On Jan. 28, 1948, a plane chartered by federal immigration officials left Oakland, Calif., carrying two pilots, a flight attendant, an immigration guard and 28 Mexican farmworkers. Some were in the United States legally as part of the federal Braceros guest-worker program; others had crossed the border without documents. All 28 were being returned to Mexico.

Eighty miles southwest of Fresno, road workers reported hearing what sounded like an explosion, only to look up and see the left wing shear off the Douglas DC-3 passing high above them. Nearly a dozen bodies were seen falling from a hole in the fuselage before the plane burst into flames and plummeted into a wooded canyon.

Everyone aboard was killed. The bodies of the four crew members were shipped to family members, but the remains of the 28 Mexicans were buried in a mass grave here, at the edge of the cemetery.

Although acres of headstones bear Spanish surnames, those crash victims remained unidentified. Near the mass grave, a diminutive stone read only: “28 Mexican Citizens Who Died In An Airplane Accident Near Coalinga California On Jan. 28, 1948 R.I.P.”

The anonymity inspired Woody Guthrie's poem "Deportee (Plane Wreck at Los Gatos)":

The sky plane caught fire over Los Gatos Canyon,
A fireball of lightning, and shook all our hills,
Who are all these friends, all scattered like dry leaves?
The radio says, "They were just deportees."

Goodbye to my Juan, goodbye, Rosalita,
Adios mis amigos, Jesus y Maria;
You won't have your names when you ride the big airplane,
All they will call you will be "deportees."
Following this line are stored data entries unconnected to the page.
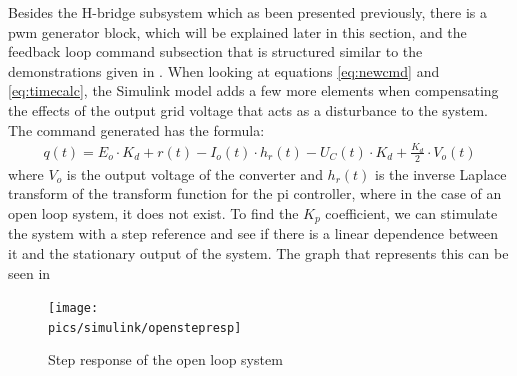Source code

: Besides the \gls{H-bridge} subsystem which as been presented previously, there is a \gls{pwm} generator block, which will be explained later in this section, and the feedback loop command subsection that is structured similar to the demonstrations given in .
When looking at equations \eqref{eq:newcmd} and \eqref{eq:timecalc}, the Simulink model adds a few more elements when compensating the effects of the output grid voltage that acts as a disturbance to the system.
The command generated has the formula:
\begin{equation}
    \begin{split}
        q(t) = E_o \cdot K_d + r(t) - I_o(t) \cdot h_r(t) - U_C(t) \cdot K_d + \frac{K_d}{2} \cdot V_o(t)
    \end{split}
\end{equation}
where $V_o$ is the output voltage of the converter and $h_r(t)$ is the inverse Laplace transform of the transform function for the \gls{pi} controller, where in the case of an open loop system, it does not exist.
To find the $K_p$ coefficient, we can stimulate the system with a step reference and see if there is a linear dependence between it and the stationary output of the system.
The graph that represents this can be seen in 
\begin{figure}[!ht]
    \begin{center}\texttt{[image: \\pics/simulink/openstepresp]}\end{center}
    \caption{Step response of the open loop system}
    \label{fig:openstepresp}
\end{figure}

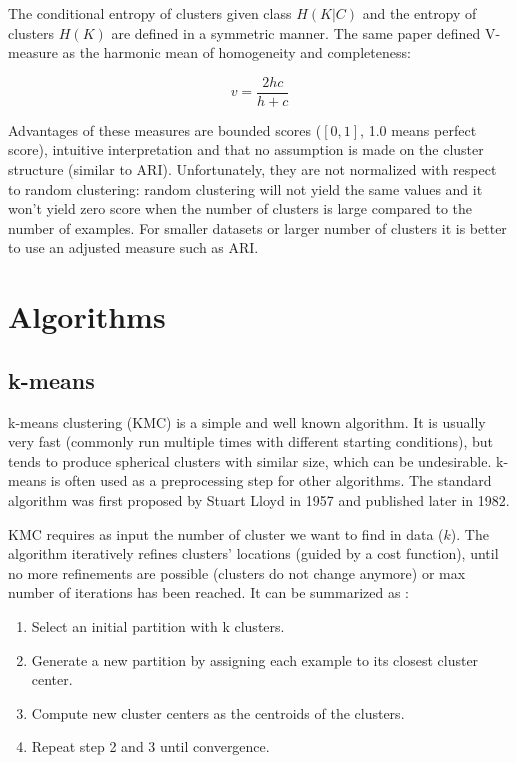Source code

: \documentclass[conference]{IEEEtran}
\begin{document}
The conditional entropy of clusters given class $H(K|C)$ and the entropy of clusters $H(K)$ are
defined in a symmetric manner. The same paper defined V-measure as the harmonic mean of homogeneity and completeness:

\begin{equation}
\label{v}
v = \frac{2hc}{h+c}
\end{equation}

Advantages of these measures are bounded scores ($[0, 1]$, 1.0 means perfect score), intuitive interpretation and that
no assumption is made on the cluster structure (similar to ARI). Unfortunately, they are not normalized
with respect to random clustering: random clustering will not yield the same values and it won't
yield zero score when the number of clusters is large compared to the number of examples. For smaller
datasets or larger number of clusters it is better to use an adjusted measure such as ARI.

\section{Algorithms}
\subsection{k-means}
k-means clustering (KMC) is a simple and well known algorithm. It is usually very
fast (commonly run multiple times with different starting conditions), but tends
to produce spherical clusters with similar size, which can be undesirable.
k-means is often used as a preprocessing step for other algorithms. The standard
algorithm was first proposed by Stuart Lloyd in 1957 and published later in 1982.

KMC requires as input the number of cluster we want to find in data ($k$).
The algorithm iteratively refines clusters' locations (guided by a cost function),
until no more refinements are possible (clusters do not change anymore)
or max number of iterations has been reached. It can be summarized as \cite{jain00}:

\begin{enumerate}
    \item Select an initial partition with k clusters.
    \item Generate a new partition by assigning each example to its closest cluster center.
    \item Compute new cluster centers as the centroids of the clusters.
    \item Repeat step 2 and 3 until convergence.
\end{enumerate}
\end{document}
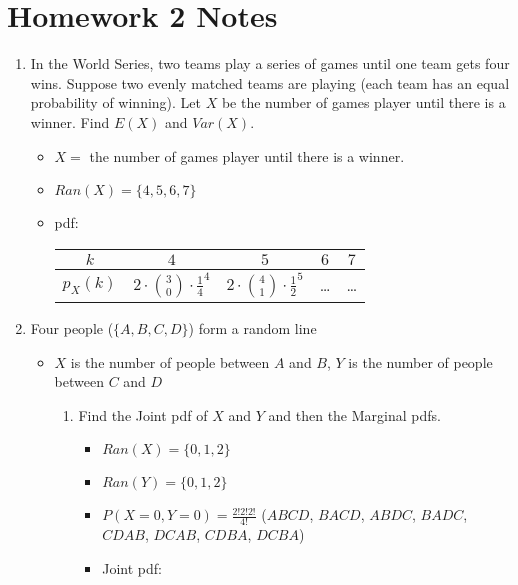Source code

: \documentclass[12pt]{article}
\begin{document}
    \section{Homework 2 Notes}
        \begin{enumerate}
            \item In the World Series, two teams play a series of games until one team gets four wins. Suppose two evenly matched teams are playing (each team has an equal probability of winning). Let $X$ be the number of games player until there is a winner. Find $E(X)$ and $Var(X)$.
            \begin{itemize}
                \item $X = $ the number of games player until there is a winner.
                \item $Ran(X) = \{4, 5, 6, 7\}$
                \item pdf:
                \begin{tabular}{|c|c|c|c|c|}
                    \hline
                    $k$ & $4$ & $5$ & $6$ & $7$ \\
                    \hline
                    $p_X(k)$ & $2 \cdot \binom{3}{0} \cdot {\frac{1}{4}}^4$ & $2 \cdot \binom{4}{1} \cdot {\frac{1}{2}}^5$ & \ldots & \ldots \\
                    \hline
                \end{tabular}
            \end{itemize}
            \item Four people ($\{A, B, C, D\}$) form a random line
            \begin{itemize}
                \item $X$ is the number of people between $A$ and $B$, $Y$ is the number of people between $C$ and $D$
                \begin{enumerate}
                    \item Find the Joint pdf of $X$ and $Y$ and then the Marginal pdfs.
                    \begin{itemize}
                        \item $Ran(X) = \{0, 1, 2\}$
                        \item $Ran(Y) = \{0, 1, 2\}$
                        \item $P(X = 0, Y = 0) = \frac{2!2!2!}{4!}$ ($ABCD$, $BACD$, $ABDC$, $BADC$, $CDAB$, $DCAB$, $CDBA$, $DCBA$)
                        \item Joint pdf:
                        \begin{tabular}{|c|c|c|c|c|}

\end{tabular}
\end{itemize}
\end{enumerate}
\end{itemize}
\end{enumerate}
\end{document}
In the case of “Deportee,” that person was Tim Z. Hernandez, 39, a writer and a son and grandson of Mexican farmworkers. In 2010, Mr. Hernandez came across several newspaper articles about the crash at a Fresno library while he was doing research for a novel.

“When I saw the newspaper stories, Woody Guthrie’s lyrics became real to me,” he said. “I thought, someone somewhere must have those names.”

Together with Carlos Rascon, the cemeteries director for the Roman Catholic Diocese of Fresno, Mr. Hernandez dug through records at the Fresno County recorder’s office and coverage of the crash from a local Spanish-language newspaper. Where he could, Mr. Hernandez filled in information and double-checked name spellings by talking with surviving family members.

At the ceremony on Monday, farm workers stood side by side with folk music fans as a mariachi band played, the bishop of Fresno prayed, incense burned and more than a dozen Aztec dancers performed.

Caritina Paredes Murillo was 11 when news of her father’s death in a plane wreck reached her family in Guanajuato State in central Mexico. For days, everyone in her house wept. But after 65 years, her memories of her father feel more like impressions now: the way he left for long stretches to work, and the sound of his voice singing ballads to her mother when he returned home.

“In my heart I feel happy and sad at the same time,” said Ms. Paredes, 77, who traveled from Mexico to attend the ceremony. “It feels like they were all buried for the first time today.”

During the first of two renditions of “Deportee” on Monday, musicians read the victims’ names as the crowd chanted in Spanish, “descansa en paz,” rest in peace.

Berenice Guzman, a history teacher at Dinuba High School in nearby Dinuba, Calif., had never heard of the plane wreck, or the Woody Guthrie song, until this year. Captivated, she told her students the story. They organized a bake sale to help raise $14,000 for the headstone and memorial service.

“They connected right away because many of their parents are farm workers from Mexico,” Ms. Guzman said at the ceremony. “This is an agricultural community. For many of us here, the people in that crash could have been family.”